Wednesday, September 12, 2012



National's dual themes: authoritarianism and cronyism

Key-Muldoon

(Morph courtesy of Rowan Crawford)

What are the big themes of the National government? Sadly, its authoritarianism and cronyism. On the first, we have ECan, "tough on crime", CERA, more "tough on crime", ECan again, and now National's war memorial farce. On the latter, there were tax cuts for the rich, ETS subsidies, gutting the RMA, ECan, PPP prisons, "Roads of National Significance", privatisation, charter schools - the list just goes on. And they're themes which have been developed even more strongly since the last election. As of last week, the government had passed just thirteen non-money, non-Treaty settlement bills since the election. Four of these - the Crown Pastoral Land (Rent for Pastoral Leases) Amendment Bill, Dairy Industry Restructuring Amendment Bill, Mixed Ownership Model Bill and Road User Charges Bill - were pure cronyism.
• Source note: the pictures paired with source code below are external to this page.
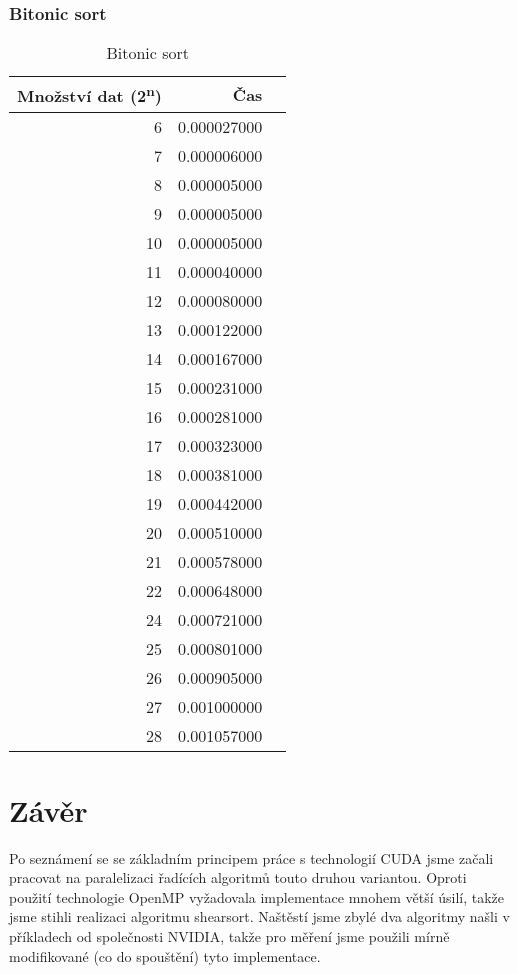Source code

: \documentclass[12pt]{article}
\begin{document}
\subsubsection{Bitonic sort}
\begin{table}[H]
\begin{center}
\begin{tabular}{|r|r|r|}
\hline Množství dat (2\textsuperscript{n}) & Čas \\ \hline
6  &   0.000027000  \\ \hline
7  &   0.000006000  \\ \hline
8  &   0.000005000  \\ \hline
9  &   0.000005000  \\ \hline
10 &   0.000005000  \\ \hline
11 &   0.000040000  \\ \hline
12 &   0.000080000  \\ \hline
13 &   0.000122000  \\ \hline
14 &   0.000167000  \\ \hline
15 &   0.000231000  \\ \hline
16 &   0.000281000  \\ \hline
17 &   0.000323000  \\ \hline
18 &   0.000381000  \\ \hline
19 &   0.000442000  \\ \hline
20 &   0.000510000  \\ \hline
21 &   0.000578000  \\ \hline
22 &   0.000648000  \\ \hline
24 &   0.000721000  \\ \hline
25 &   0.000801000  \\ \hline
26 &   0.000905000  \\ \hline
27 &   0.001000000  \\ \hline
28 &   0.001057000  \\ \hline
\end{tabular} 
\end{center}
\caption{Bitonic sort}
\end{table} 


\section{Závěr}
Po seznámení se se základním principem práce s technologií CUDA jsme začali pracovat na paralelizaci řadících algoritmů touto druhou variantou. Oproti použití technologie OpenMP vyžadovala implementace mnohem větší úsilí, takže jsme stihli realizaci algoritmu shearsort. Naštěstí jsme zbylé dva algoritmy našli v příkladech od společnosti NVIDIA, takže pro měření jsme použili mírně modifikované (co do spouštění) tyto implementace.
\end{document}
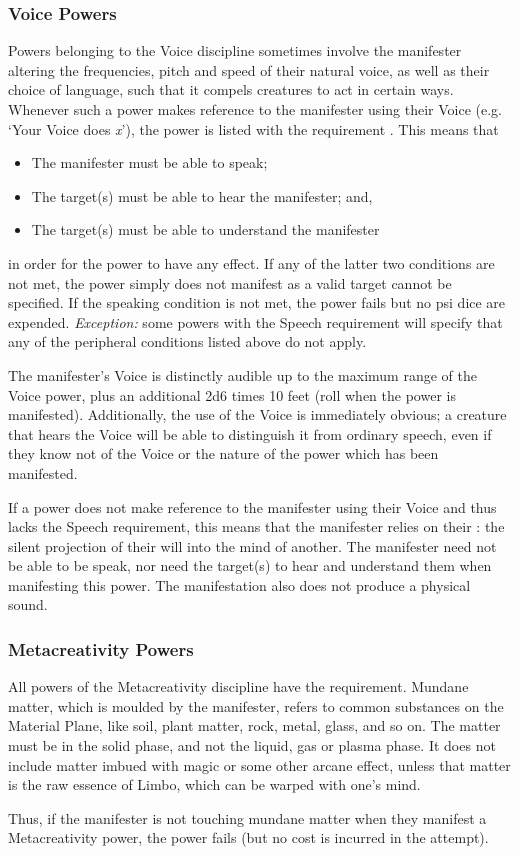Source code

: \subsubsection{Voice Powers}
\label{subs:voice_powers}
Powers belonging to the Voice discipline sometimes involve
the manifester altering the frequencies, pitch and
speed of their natural voice, as well as their choice
of language, such that it compels
creatures to act in certain ways.
Whenever such a power makes reference to the manifester
using their Voice (e.g. `Your Voice does \textit{x}'),
the power is listed with the requirement .
This means that
\begin{itemize}
    \item The manifester must be able to speak;
    \item The target(s) must be able to hear the manifester; and,
    \item The target(s) must be able to understand the manifester
\end{itemize}
in order for the power to have any effect.
If any of the latter two conditions are not met,
the power simply does not manifest as a valid target
cannot be specified.
If the speaking condition is not met,
the power fails but no psi dice are expended.
\textit{Exception:} some powers with the Speech requirement
will specify that any of the peripheral conditions listed above
do not apply.

The manifester's Voice is distinctly audible
up to the maximum range of the Voice power,
plus an additional 2d6 times 10 feet
(roll when the power is manifested).
Additionally, the use of the Voice is immediately obvious;
a creature that hears the Voice will be able to distinguish
it from ordinary speech,
even if they know not of the Voice or
the nature of the power which has been manifested.

If a power does not make reference to the manifester
using their Voice and thus lacks the Speech requirement,
this means that the manifester relies on their
: the silent projection of their will
into the mind of another.
The manifester need not be able to be speak,
nor need the target(s) to hear and understand them
when manifesting this power.
The manifestation also does not produce a physical sound.

\subsubsection{Metacreativity Powers}
All powers of the Metacreativity discipline have the
 requirement.
Mundane matter, which is moulded by the manifester,
refers to common substances on the
Material Plane,
like soil, plant matter, rock, metal,
glass, and so on.
The matter must be in the solid phase,
and not the liquid, gas or plasma phase.
It does not include matter imbued with magic
or some other arcane effect,
unless that matter is the raw essence of Limbo,
which can be warped with one's mind.

Thus,
if the manifester is not touching mundane matter
when they manifest a Metacreativity power,
the power fails (but no cost is incurred in the attempt).

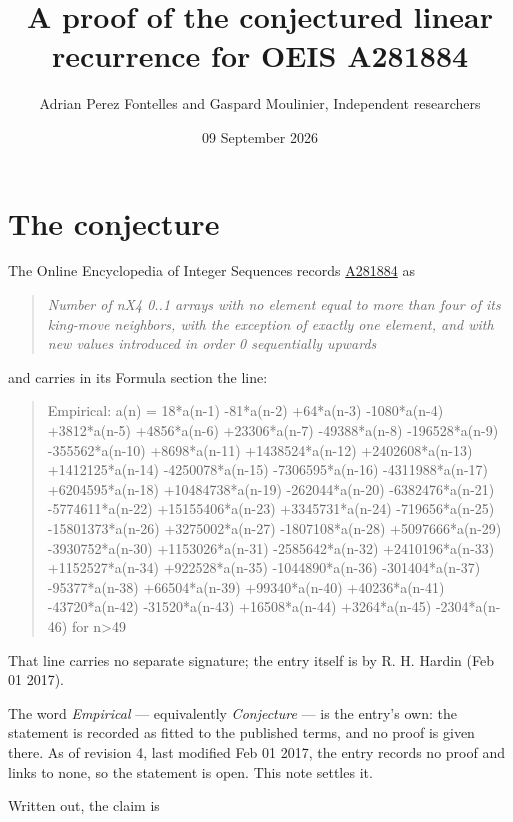 \documentclass[11pt]{article}
\title{A proof of the conjectured linear recurrence for OEIS A281884}
\author{Adrian Perez Fontelles and Gaspard Moulinier, Independent researchers}
\date{09 September 2026}
\theoremstyle{definition}
\begin{document}
\maketitle
\section{The conjecture}

The Online Encyclopedia of Integer Sequences records \href{https://oeis.org/A281884}{A281884} as

\begin{quote}\itshape Number of nX4 0..1 arrays with no element equal to more than four of its king-move neighbors, with the exception of exactly one element, and with new values introduced in order 0 sequentially upwards\end{quote}

and carries in its Formula section the line:

\begin{quote}\ttfamily Empirical: a(n) = 18*a(n-1) -81*a(n-2) +64*a(n-3) -1080*a(n-4) +3812*a(n-5) +4856*a(n-6) +23306*a(n-7) -49388*a(n-8) -196528*a(n-9) -355562*a(n-10) +8698*a(n-11) +1438524*a(n-12) +2402608*a(n-13) +1412125*a(n-14) -4250078*a(n-15) -7306595*a(n-16) -4311988*a(n-17) +6204595*a(n-18) +10484738*a(n-19) -262044*a(n-20) -6382476*a(n-21) -5774611*a(n-22) +15155406*a(n-23) +3345731*a(n-24) -719656*a(n-25) -15801373*a(n-26) +3275002*a(n-27) -1807108*a(n-28) +5097666*a(n-29) -3930752*a(n-30) +1153026*a(n-31) -2585642*a(n-32) +2410196*a(n-33) +1152527*a(n-34) +922528*a(n-35) -1044890*a(n-36) -301404*a(n-37) -95377*a(n-38) +66504*a(n-39) +99340*a(n-40) +40236*a(n-41) -43720*a(n-42) -31520*a(n-43) +16508*a(n-44) +3264*a(n-45) -2304*a(n-46) for n>49\end{quote}

That line carries no separate signature; the entry itself is by R. H. Hardin (Feb 01 2017).

The word {\itshape Empirical} --- equivalently {\itshape Conjecture} --- is the entry's own: the statement is recorded as fitted to the published terms, and no proof is given there. As of revision 4, last modified Feb 01 2017, the entry records no proof and links to none, so the statement is open. This note settles it.

Written out, the claim is
\end{document}
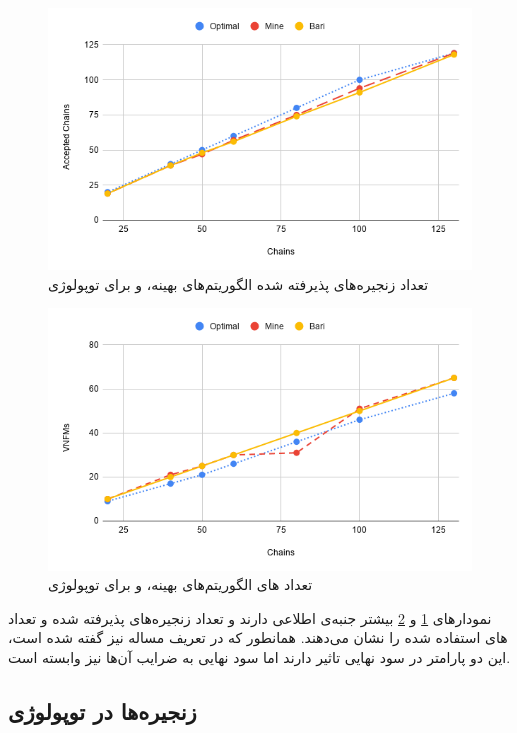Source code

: \begin{figure}[h!]
\center\includegraphics[scale=.5]{images/chart-3}
\caption{تعداد زنجیره‌های پذیرفته شده الگوریتم‌های بهینه،  و  برای توپولوژی }
\label{fig.8}
\end{figure}

\begin{figure}[h!]
\center\includegraphics[scale=.5]{images/chart-4}
\caption{تعداد های الگوریتم‌های بهینه،  و  برای توپولوژی }
\label{fig.9}
\end{figure}

نمودارهای \ref{fig.8} و \ref{fig.9}
بیشتر جنبه‌ی اطلاعی دارند و تعداد زنجیره‌های پذیرفته شده و تعداد
های
استفاده شده را نشان می‌دهند.
همانطور که در تعریف مساله نیز گفته شده است، این دو پارامتر در سود نهایی تاثیر دارند
اما سود نهایی به ضرایب آن‌ها نیز وابسته است.

\subsection{زنجیره‌ها در توپولوژی }

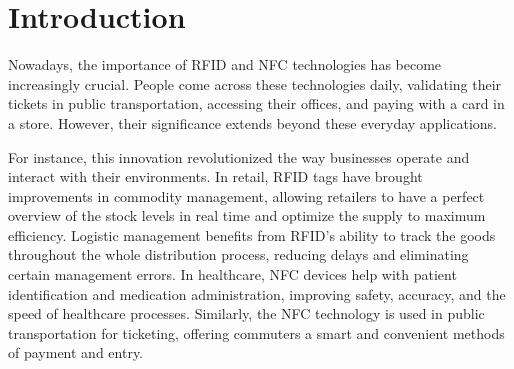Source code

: \chapter*{Introduction}
\setcounter{page}{1}


Nowadays, the importance of RFID and NFC technologies has become increasingly crucial. People come across these technologies daily, validating their tickets in public transportation, accessing their offices, and paying with a card in a store. However, their significance extends beyond these everyday applications.

For instance, this innovation revolutionized the way businesses operate and interact with their environments. In retail, RFID tags have brought improvements in commodity management, allowing retailers to have a perfect overview of the stock levels in real time and optimize the supply to maximum efficiency. Logistic management benefits from RFID's ability to track the goods throughout the whole distribution process, reducing delays and eliminating certain management errors. In healthcare, NFC devices help with patient identification and medication administration, improving safety, accuracy, and the speed of healthcare processes. \cite{pirrone2012mobile} Similarly, the NFC technology is used in public transportation for ticketing, offering commuters a smart and convenient methods of payment and entry.

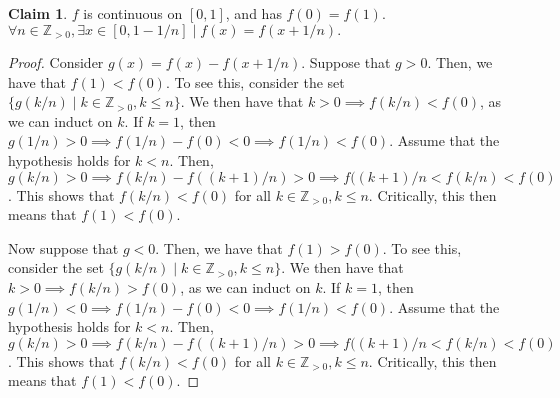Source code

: \documentclass[12pt,letterpaper]{article}
\theoremstyle{definition}
\newtheorem*{claim}{Claim}
\newcommand{\Zg}{\mathbb{Z}_{>0}}
\begin{document}
\begin{claim}
  $f$ is continuous on $[0,1]$, and has $f(0) = f(1)$. $\forall n \in \Zg,
  \exists x \in [0,1 - 1/n] \mid f(x) = f(x + 1/n).$
\end{claim}

\begin{proof}



  Consider $g(x) = f(x) - f(x + 1/n)$. Suppose that $g > 0$. Then, we have that
  $f(1) < f(0)$. To see this, consider the set $\{ g(k/n) \mid k \in \Zg, k \leq
  n\}.$ We then have that $k > 0 \implies f(k/n) < f(0)$, as we can induct on
  $k$. If $k = 1$, then $g(1/n) > 0 \implies f(1/n) - f(0) < 0 \implies f(1/n) <
  f(0)$. Assume that the hypothesis holds for $k < n$. Then, $g(k/n) > 0
  \implies f(k/n) - f((k+1)/n) > 0 \implies f((k+1)/n <  f(k/n) < f(0)$. This
  shows that $f(k/n) < f(0)$ for all $k \in \Zg, k \leq n$. Critically, this
  then means that $f(1) < f(0)$.

  Now suppose that $g < 0$. Then, we have that
  $f(1) > f(0)$. To see this, consider the set $\{ g(k/n) \mid k \in \Zg, k \leq
  n\}.$ We then have that $k > 0 \implies f(k/n) > f(0)$, as we can induct on
  $k$. If $k = 1$, then $g(1/n) < 0 \implies f(1/n) - f(0) < 0 \implies f(1/n) <
  f(0)$. Assume that the hypothesis holds for $k < n$. Then, $g(k/n) > 0
  \implies f(k/n) - f((k+1)/n) > 0 \implies f((k+1)/n <  f(k/n) < f(0)$. This
  shows that $f(k/n) < f(0)$ for all $k \in \Zg, k \leq n$. Critically, this
  then means that $f(1) < f(0)$.




\end{proof}
\end{document}
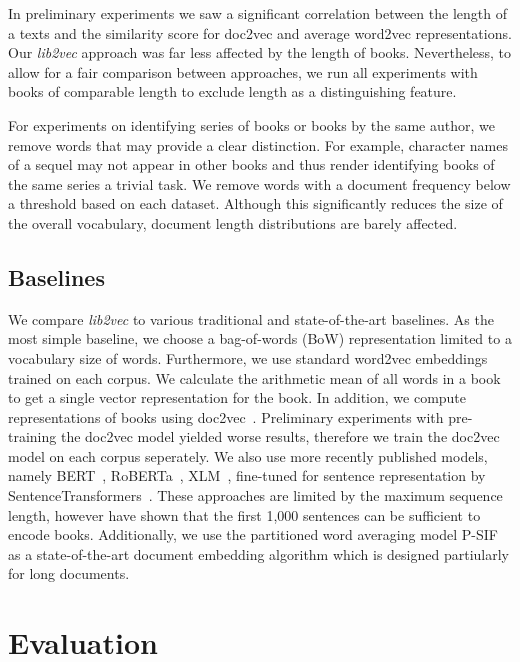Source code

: \documentclass[11pt]{article}
\begin{document}
In preliminary experiments we saw a significant correlation between the length of a texts and the similarity score for doc2vec and average word2vec representations.
Our \emph{lib2vec} approach was far less affected by the length of books.
Nevertheless, to allow for a fair comparison between approaches, we run all experiments with books of comparable length to exclude length as a distinguishing feature.

For experiments on identifying series of books or books by the same author, we remove words that may provide a clear distinction.
For example, character names of a sequel may not appear in other books and thus render identifying books of the same series a trivial task.
We remove words with a document frequency below a threshold based on each dataset.
Although this significantly reduces the size of the overall vocabulary, document length distributions are barely affected.

\subsection{Baselines}

We compare \emph{lib2vec} to various traditional and state-of-the-art baselines.
As the most simple baseline, we choose a bag-of-words (BoW) representation limited to a vocabulary size of  words.
Furthermore, we use standard word2vec embeddings trained on each corpus.
We calculate the arithmetic mean of all words in a book to get a single vector representation for the book.
In addition, we compute representations of books using doc2vec~\cite{le_distributed_2014}.
Preliminary experiments with pre-training the doc2vec model yielded worse results, therefore we train the doc2vec model on each corpus seperately.
We also use more recently published models, namely BERT~\citep{devlin_bert_2019}, RoBERTa~\citep{liu2019roberta}, XLM~\citep{conneau2019cross}, fine-tuned for sentence representation by SentenceTransformers~\citep{reimers-2019-sentence-bert}.
These approaches are limited by the maximum sequence length, however \citet{khalifa_will_2020} have shown that the first 1,000 sentences can be sufficient to encode books.
Additionally, we use the partitioned word averaging model P-SIF~\citep{gupta_p-sif_2020} as a state-of-the-art document embedding algorithm which is designed partiularly for long documents.

\section{Evaluation}
\end{document}
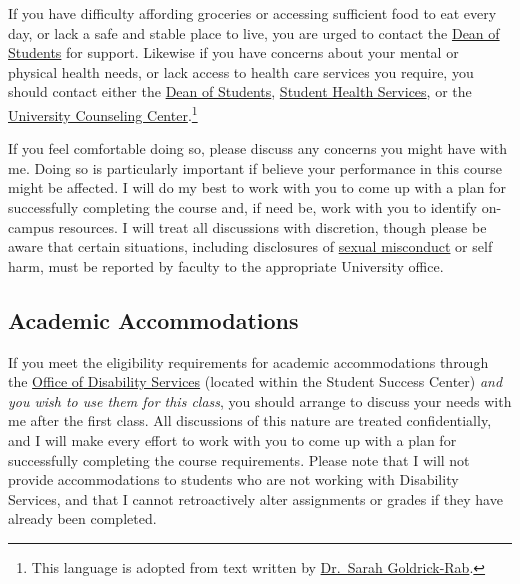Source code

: \documentclass[]{book}
\let\rmarkdownfootnote\footnote%
\def\footnote{\protect\rmarkdownfootnote}
\begin{document}
If you have difficulty affording groceries or accessing sufficient food to eat every day, or lack a safe and stable place to live, you are urged to contact the \href{https://www.slu.edu/student-development/dean-of-students/index.php}{Dean of Students} for support. Likewise if you have concerns about your mental or physical health needs, or lack access to health care services you require, you should contact either the \href{https://www.slu.edu/student-development/dean-of-students/index.php}{Dean of Students}, \href{https://www.slu.edu/life-at-slu/student-health/index.php}{Student Health Services}, or the \href{https://www.slu.edu/life-at-slu/university-counseling/index.php}{University Counseling Center}.\footnote{This language is adopted from text written by \href{https://medium.com/@saragoldrickrab/basic-needs-security-and-the-syllabus-d24cc7afe8c9}{Dr.~Sarah Goldrick-Rab}.}

If you feel comfortable doing so, please discuss any concerns you might have with me. Doing so is particularly important if believe your performance in this course might be affected. I will do my best to work with you to come up with a plan for successfully completing the course and, if need be, work with you to identify on-campus resources. I will treat all discussions with discretion, though please be aware that certain situations, including disclosures of \href{/compassionate-coursework.html}{sexual misconduct} or self harm, must be reported by faculty to the appropriate University office.

\hypertarget{academic-accommodations}{%
\subsection{Academic Accommodations}\label{academic-accommodations}}

If you meet the eligibility requirements for academic accommodations through the \href{https://www.slu.edu/life-at-slu/student-success-center/disability-services/index.php}{Office of Disability Services} (located within the Student Success Center) \emph{and you wish to use them for this class}, you should arrange to discuss your needs with me after the first class. All discussions of this nature are treated confidentially, and I will make every effort to work with you to come up with a plan for successfully completing the course requirements. Please note that I will not provide accommodations to students who are not working with Disability Services, and that I cannot retroactively alter assignments or grades if they have already been completed.
\end{document}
Another four - Customs and Excise (Joint Border Management Information Sharing and Other Matters) Amendment Bill, Prisoners’ and Victims’ Claims (2012 Expiry and Application Dates) Amendment Bill, Search and Surveillance Bill, and Social Security (Youth Support and Work Focus) Amendment Bill - were explicitly authoritarian. The remaining five are mostly tinkering around the edges and patching up old legislation. Basically, there's not a lot to their policy other than "cracking down" on people, and handing great wodges of cash to their mates. And there seems to be little prospect that this is going to change anytime soon (though this could be taken as a new emerging theme of "vicious stupidity", I suppose ).

Update: Credited morph-creator. Which I should have done yesterday.